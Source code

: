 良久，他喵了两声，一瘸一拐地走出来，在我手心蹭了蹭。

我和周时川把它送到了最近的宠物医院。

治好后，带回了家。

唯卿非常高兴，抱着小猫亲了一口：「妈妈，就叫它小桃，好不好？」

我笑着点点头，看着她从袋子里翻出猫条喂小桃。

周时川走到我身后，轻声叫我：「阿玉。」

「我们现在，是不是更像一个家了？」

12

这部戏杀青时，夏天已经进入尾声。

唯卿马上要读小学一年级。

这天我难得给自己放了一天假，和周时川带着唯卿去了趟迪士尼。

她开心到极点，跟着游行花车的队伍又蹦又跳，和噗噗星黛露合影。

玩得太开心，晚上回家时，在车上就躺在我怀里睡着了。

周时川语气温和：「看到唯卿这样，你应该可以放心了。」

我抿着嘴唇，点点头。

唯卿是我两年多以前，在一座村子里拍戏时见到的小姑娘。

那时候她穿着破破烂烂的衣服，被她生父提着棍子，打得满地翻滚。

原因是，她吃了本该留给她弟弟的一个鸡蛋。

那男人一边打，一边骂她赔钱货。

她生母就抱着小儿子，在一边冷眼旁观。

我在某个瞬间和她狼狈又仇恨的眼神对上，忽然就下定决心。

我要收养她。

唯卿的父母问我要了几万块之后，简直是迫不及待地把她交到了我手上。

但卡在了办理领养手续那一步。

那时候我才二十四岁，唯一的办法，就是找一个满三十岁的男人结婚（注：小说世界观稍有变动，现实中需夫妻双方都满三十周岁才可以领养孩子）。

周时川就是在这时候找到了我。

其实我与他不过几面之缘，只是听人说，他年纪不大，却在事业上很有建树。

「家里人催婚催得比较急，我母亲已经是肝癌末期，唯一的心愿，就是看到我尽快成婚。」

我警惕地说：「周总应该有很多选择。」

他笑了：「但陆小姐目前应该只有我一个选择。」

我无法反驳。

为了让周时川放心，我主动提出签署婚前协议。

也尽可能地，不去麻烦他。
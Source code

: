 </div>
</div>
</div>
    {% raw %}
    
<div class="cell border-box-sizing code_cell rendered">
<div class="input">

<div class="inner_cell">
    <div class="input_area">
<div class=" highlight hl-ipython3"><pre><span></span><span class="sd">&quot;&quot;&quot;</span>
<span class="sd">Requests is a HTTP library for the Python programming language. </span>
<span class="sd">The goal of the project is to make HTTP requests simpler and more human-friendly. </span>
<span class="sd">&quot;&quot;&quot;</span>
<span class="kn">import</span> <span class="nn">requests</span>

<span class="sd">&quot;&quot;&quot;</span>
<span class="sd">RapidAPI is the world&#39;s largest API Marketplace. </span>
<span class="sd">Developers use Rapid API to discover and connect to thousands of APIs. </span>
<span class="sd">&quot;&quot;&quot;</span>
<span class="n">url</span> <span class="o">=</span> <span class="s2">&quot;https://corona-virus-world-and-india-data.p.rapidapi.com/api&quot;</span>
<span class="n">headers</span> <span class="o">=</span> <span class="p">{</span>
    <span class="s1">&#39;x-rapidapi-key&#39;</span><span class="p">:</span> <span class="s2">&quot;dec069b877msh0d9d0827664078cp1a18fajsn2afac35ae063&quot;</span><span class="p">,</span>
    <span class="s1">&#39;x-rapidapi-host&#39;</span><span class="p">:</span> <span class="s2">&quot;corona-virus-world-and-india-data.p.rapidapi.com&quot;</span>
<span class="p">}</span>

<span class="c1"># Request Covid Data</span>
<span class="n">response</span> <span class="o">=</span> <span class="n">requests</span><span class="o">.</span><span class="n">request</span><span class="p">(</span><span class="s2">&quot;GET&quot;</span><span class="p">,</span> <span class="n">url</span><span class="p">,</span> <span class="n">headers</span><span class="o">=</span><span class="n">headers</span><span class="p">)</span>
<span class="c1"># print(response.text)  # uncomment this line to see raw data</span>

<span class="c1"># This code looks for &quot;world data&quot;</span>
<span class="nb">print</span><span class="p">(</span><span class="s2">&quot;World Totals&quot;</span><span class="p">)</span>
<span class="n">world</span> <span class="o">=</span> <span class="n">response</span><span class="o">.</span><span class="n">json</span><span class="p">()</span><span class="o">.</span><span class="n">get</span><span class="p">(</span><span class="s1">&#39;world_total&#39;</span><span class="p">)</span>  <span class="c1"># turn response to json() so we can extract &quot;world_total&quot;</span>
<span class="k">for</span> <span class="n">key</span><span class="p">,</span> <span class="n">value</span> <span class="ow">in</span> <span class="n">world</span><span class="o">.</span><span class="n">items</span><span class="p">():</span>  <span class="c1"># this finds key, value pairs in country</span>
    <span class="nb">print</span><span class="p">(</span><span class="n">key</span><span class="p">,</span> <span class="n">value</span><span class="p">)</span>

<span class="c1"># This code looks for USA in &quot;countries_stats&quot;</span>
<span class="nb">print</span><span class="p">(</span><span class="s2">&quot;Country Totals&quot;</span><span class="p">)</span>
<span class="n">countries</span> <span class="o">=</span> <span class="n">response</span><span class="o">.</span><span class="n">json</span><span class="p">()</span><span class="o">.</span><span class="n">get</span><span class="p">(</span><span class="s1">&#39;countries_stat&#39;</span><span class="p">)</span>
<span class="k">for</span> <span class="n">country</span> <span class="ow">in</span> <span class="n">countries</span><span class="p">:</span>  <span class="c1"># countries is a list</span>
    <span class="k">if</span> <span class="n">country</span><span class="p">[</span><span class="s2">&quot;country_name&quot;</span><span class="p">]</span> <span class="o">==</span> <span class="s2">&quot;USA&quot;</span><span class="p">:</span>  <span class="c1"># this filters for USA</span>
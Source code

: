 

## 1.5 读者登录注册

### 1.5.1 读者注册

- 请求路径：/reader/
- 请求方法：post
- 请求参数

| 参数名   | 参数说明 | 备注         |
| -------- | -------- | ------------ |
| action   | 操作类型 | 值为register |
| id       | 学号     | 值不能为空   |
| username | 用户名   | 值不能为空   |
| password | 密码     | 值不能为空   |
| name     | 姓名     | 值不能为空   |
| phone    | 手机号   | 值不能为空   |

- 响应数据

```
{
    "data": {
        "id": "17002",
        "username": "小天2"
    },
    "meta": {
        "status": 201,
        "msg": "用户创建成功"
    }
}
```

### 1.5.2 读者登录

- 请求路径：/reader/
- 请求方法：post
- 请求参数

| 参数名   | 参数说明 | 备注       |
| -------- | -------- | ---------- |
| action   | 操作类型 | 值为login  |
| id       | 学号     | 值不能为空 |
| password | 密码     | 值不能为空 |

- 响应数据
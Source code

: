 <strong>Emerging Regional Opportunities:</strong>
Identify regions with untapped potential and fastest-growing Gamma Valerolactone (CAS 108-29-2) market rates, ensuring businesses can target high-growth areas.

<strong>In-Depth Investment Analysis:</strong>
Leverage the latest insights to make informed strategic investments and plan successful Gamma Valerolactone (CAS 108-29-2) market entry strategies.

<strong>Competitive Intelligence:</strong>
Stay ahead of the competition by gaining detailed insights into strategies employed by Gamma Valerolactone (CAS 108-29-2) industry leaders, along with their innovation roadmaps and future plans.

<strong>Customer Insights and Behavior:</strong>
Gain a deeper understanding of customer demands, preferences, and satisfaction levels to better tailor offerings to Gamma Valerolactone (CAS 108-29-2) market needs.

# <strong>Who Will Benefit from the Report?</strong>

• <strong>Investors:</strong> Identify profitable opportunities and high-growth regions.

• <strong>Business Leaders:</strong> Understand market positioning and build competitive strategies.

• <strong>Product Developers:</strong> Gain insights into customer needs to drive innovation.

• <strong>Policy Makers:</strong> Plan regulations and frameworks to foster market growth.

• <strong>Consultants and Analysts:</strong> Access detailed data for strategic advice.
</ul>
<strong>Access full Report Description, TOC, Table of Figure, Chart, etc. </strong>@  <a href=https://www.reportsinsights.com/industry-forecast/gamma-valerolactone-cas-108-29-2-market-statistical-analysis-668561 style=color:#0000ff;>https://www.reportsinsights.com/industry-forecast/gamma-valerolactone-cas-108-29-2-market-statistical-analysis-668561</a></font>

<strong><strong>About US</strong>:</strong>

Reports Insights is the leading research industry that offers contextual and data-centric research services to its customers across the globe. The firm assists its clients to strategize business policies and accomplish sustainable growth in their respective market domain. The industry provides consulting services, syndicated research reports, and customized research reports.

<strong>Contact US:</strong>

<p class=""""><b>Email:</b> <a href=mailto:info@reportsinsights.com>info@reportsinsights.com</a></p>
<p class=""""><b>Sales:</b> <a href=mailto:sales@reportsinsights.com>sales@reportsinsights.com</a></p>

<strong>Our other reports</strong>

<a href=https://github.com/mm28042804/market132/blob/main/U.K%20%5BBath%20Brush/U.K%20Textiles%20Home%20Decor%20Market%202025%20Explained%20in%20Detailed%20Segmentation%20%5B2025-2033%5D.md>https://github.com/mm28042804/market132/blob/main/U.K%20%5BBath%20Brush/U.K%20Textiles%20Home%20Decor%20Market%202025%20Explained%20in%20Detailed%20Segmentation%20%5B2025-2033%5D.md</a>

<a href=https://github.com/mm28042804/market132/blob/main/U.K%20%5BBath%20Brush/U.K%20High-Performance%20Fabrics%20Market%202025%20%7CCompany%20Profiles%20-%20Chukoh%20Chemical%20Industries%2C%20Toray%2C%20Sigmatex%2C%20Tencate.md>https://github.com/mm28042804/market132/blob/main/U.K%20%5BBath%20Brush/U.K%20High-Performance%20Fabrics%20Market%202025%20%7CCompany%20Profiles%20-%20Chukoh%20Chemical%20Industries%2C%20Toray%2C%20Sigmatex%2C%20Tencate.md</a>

* TASK TO COMPLETE
State how many lines in the material contain "blob", giving nothing besides the count.

* COMPLETED TASK
2